I am interested in learning Systema, if I can possibly find a school around here. I have a couple of quick questions about the art, as I know next to nothing about it other than what Youtube shows, and for obvious reasons would not like to rely on that as a complete representation of what the art is about.

Does Systema focus on grappling while integrating some striking, or is it a striking art with some grappling elements tossed in?

Is there any sort of ranking system?

I've seen some knife and gun disarming techniques... Is there any instruction on the use of knives? Or blunt weapons?

It seems at least to be vaguely similar to Aikido in some respects. How do they compare?

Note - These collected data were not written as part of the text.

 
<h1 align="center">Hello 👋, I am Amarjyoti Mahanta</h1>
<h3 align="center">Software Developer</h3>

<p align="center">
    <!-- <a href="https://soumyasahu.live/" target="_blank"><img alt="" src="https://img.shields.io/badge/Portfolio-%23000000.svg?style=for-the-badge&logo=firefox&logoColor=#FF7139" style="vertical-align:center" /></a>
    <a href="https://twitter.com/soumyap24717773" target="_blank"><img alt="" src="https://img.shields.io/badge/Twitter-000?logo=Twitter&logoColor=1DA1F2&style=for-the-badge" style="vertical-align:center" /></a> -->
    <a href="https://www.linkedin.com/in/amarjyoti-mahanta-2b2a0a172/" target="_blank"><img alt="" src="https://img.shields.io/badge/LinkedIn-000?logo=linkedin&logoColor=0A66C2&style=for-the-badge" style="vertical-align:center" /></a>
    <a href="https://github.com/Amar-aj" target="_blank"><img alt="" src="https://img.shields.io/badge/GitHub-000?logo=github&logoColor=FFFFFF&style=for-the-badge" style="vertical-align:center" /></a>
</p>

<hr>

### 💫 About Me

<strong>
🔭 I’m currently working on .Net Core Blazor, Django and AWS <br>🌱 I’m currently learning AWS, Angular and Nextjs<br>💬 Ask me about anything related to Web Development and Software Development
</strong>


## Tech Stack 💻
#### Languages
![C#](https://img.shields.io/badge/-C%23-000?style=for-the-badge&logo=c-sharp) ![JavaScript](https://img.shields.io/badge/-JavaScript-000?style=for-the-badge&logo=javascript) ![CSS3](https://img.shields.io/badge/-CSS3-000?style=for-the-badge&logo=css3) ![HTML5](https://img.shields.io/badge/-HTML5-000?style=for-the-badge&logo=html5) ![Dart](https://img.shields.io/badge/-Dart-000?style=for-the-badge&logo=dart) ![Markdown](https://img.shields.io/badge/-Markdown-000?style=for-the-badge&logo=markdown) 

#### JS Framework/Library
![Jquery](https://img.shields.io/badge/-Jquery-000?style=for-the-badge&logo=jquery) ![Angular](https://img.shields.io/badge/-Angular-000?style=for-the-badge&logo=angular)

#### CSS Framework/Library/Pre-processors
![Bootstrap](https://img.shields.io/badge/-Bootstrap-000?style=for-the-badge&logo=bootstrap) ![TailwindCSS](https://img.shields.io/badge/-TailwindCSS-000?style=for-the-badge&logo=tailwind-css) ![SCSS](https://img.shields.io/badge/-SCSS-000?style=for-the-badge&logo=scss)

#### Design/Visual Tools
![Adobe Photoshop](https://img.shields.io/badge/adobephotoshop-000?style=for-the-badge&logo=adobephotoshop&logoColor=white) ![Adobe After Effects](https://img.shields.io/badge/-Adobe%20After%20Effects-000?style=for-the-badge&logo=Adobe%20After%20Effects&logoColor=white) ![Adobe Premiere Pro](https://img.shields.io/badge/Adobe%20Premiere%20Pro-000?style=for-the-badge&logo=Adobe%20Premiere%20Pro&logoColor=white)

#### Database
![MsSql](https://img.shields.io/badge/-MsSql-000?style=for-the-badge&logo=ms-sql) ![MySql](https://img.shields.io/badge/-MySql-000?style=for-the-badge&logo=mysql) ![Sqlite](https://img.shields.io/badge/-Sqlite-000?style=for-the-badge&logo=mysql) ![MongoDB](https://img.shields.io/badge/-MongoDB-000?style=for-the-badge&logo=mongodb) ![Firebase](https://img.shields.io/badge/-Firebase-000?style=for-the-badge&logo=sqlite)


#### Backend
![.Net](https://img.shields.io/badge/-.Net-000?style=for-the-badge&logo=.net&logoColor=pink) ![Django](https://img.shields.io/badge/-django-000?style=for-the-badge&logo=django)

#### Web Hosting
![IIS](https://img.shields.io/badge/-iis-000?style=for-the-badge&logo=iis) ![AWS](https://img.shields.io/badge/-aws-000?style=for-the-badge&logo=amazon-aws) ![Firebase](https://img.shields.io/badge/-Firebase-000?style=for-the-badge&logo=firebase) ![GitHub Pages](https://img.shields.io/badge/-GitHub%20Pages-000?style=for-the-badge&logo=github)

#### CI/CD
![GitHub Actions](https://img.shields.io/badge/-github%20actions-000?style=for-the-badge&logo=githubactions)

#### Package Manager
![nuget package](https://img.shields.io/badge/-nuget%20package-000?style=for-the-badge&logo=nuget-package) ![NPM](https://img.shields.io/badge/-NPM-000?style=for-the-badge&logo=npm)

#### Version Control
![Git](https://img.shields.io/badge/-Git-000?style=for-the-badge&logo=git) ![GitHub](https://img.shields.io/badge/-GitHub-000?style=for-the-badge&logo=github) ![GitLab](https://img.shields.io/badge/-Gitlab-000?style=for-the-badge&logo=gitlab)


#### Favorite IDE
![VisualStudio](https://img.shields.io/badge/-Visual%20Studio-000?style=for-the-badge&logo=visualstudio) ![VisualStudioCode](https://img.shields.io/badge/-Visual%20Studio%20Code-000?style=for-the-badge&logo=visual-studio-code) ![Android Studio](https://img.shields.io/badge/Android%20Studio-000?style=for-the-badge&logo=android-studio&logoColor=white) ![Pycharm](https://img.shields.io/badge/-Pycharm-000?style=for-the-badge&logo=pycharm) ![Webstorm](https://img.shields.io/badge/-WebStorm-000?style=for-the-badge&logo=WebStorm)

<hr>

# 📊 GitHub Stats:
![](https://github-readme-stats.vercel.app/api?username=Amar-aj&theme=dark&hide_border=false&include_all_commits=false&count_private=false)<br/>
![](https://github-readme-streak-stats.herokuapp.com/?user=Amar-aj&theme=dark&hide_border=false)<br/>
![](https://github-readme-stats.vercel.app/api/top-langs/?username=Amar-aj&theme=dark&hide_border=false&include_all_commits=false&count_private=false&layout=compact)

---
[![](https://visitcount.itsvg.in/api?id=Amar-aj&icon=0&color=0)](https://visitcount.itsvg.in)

Does it teach ground fighting at all?


____________________________

"A man who has attained mastery of an art reveals it in his every action." - Anonymous


----------



## K-man (Nov 14, 2013)

CNida said:


> I am interested in learning Systema, if I can possibly find a school around here. I have a couple of quick questions about the art, as I know next to nothing about it other than what Youtube shows, and for obvious reasons would not like to rely on that as a complete representation of what the art is about.
> 
> Does Systema focus on grappling while integrating some striking, or is it a striking art with some grappling elements tossed in?
> 
> ...


Cheers! Go along and ask for a couple of introductory classes. Most places give the opportunity to try it first. Some get a bit keen and ask for some cash, but even then it's normally only a nominal amount.
:asian:


----------